My site is located in a swampy area. There is a layer of clay under a small fertile layer of earth, and groundwater is also high here in spring and autumn. During the winter, the clay gets cold, and all summer long it goes outside, cooling the earth. Therefore, I try to put a thick layer of chips on the clay in all the ridges. This layer is like an insulator from cold clay.
On the chips I throw a layer of turf soil - 10 cm, cover it with a layer of sawdust - 5-10 cm. But the next filling of each ridge goes depending on the crop that I will grow on it.
For tomatoes, the next layer will be fertile soil - 10 cm (I take the soil from under cucumbers, zucchini, pumpkins), then I lay a thick layer of hay, which I sprinkle with fertile soil, ram all layers with my feet and finally add the fertile layer to a thickness of 20 cm. the tomatoes are ready.
For peppers and eggplants, I put a layer of fresh manure 5-10 cm on sawdust, then the same layers as for tomatoes. Under the cucumbers and melons, I put a layer of manure 10-15 cm on sawdust - and then everything follows the same scheme. Then I sprinkle all the beds with ash, spill water with potassium permanganate and cover them with a film.
From many years of experience I was convinced that time should not be spared for soil preparation. A well-prepared ridge will then free me up time in the summer, I will not have to worry about the question: how and with what to feed the plants during the entire growing period? All crops will receive food from the ridge. The harvest with such preparation is abundant, and the quality of the fruits is high, they always turn out to be unusually tasty.

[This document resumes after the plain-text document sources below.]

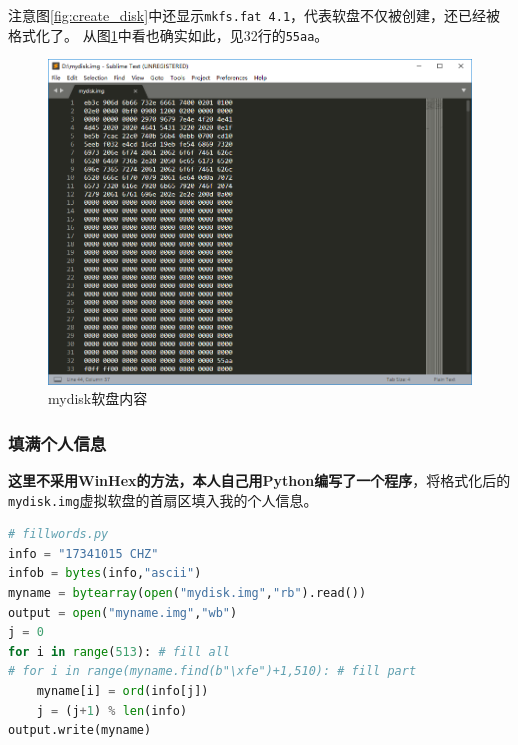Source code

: \documentclass[logo,reportComp]{thesis}
\begin{document}
注意图\ref{fig:create_disk}中还显示\verb'mkfs.fat 4.1'，代表软盘不仅被创建，还已经被格式化了。
从图\ref{fig:mydisk}中看也确实如此，见32行的\verb'55aa'。

\begin{figure}[H]
\centering
\includegraphics[width=0.8\linewidth]{fig/mydisk.PNG}
\caption{mydisk软盘内容}
\label{fig:mydisk}
\end{figure}

\subsubsection{填满个人信息}
\textbf{这里不采用WinHex的方法，本人自己用Python编写了一个程序}，将格式化后的\verb'mydisk.img'虚拟软盘的首扇区填入我的个人信息。
\begin{lstlisting}[language=python]
# fillwords.py
info = "17341015 CHZ"
infob = bytes(info,"ascii")
myname = bytearray(open("mydisk.img","rb").read())
output = open("myname.img","wb")
j = 0
for i in range(513): # fill all
# for i in range(myname.find(b"\xfe")+1,510): # fill part
	myname[i] = ord(info[j])
	j = (j+1) % len(info)
output.write(myname)
\end{lstlisting}
\end{document}
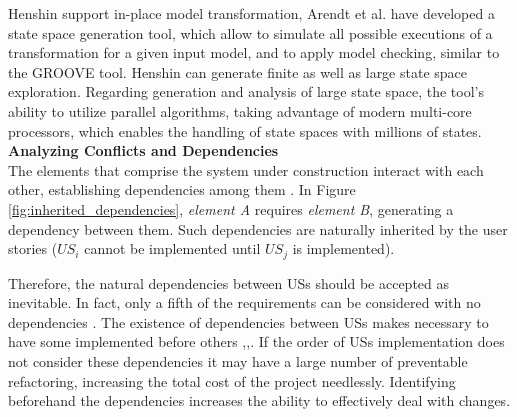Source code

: Henshin support in-place model transformation, Arendt et al. have developed a state space generation tool, which allow to simulate all possible executions of a transformation for a given input model, and to apply model checking, similar to the GROOVE \cite{kastenberg2006model} tool. Henshin can generate finite as well as large state space exploration. Regarding generation and analysis of large state space, the tool’s ability to utilize parallel algorithms, taking advantage of modern multi-core processors, which enables the handling of state spaces with millions of states. \\ 
\textbf{Analyzing Conﬂicts and Dependencies}\\ 
The elements that comprise the system under construction interact with each other, establishing dependencies among them \cite{kastenberg2006model}. In Figure \ref{fig:inherited_dependencies}, \emph{element A} requires \emph{element B}, generating a dependency between them. Such dependencies are naturally inherited by the user stories ($US_i$ 
cannot be implemented until $US_j$ is implemented). 

Therefore, the natural dependencies between USs should be accepted as inevitable. In fact, only a fifth of the requirements can be considered with no dependencies \cite{carlshamre2001industrial}. The existence of dependencies between USs makes necessary to have some implemented before others \cite{carlshamre2001industrial},\cite{Greer2004},\cite{logue2008handling}. If the order of USs implementation does not consider these dependencies it may have a large number of preventable refactoring, increasing the total cost of the project needlessly. Identifying beforehand the dependencies increases the ability to effectively deal with changes.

A feature of the 2007 season when growing all heat-loving crops was that the entire greenhouse was completely covered very late - by mid-May. The seedlings have already begun to outgrow, so I decided not to remove the film that lay on the ridges where it was supposed to plant melons, eggplants and peppers to speed up the process of heating the soil. In the places where the seedlings of these crops were planted, he simply cut the film with a 20x20 cm cross, in the places of the cut he carefully made holes and only then planted the plants in them. Then he watered the planted seedlings under the root with a light talker: manure + potassium permanganate, diluted in warm water, mulched the planting site. Then he gently spread the edges of the cut film under each plant. The tomato seedlings overgrew, and they planted it obliquely, burying it in the soil.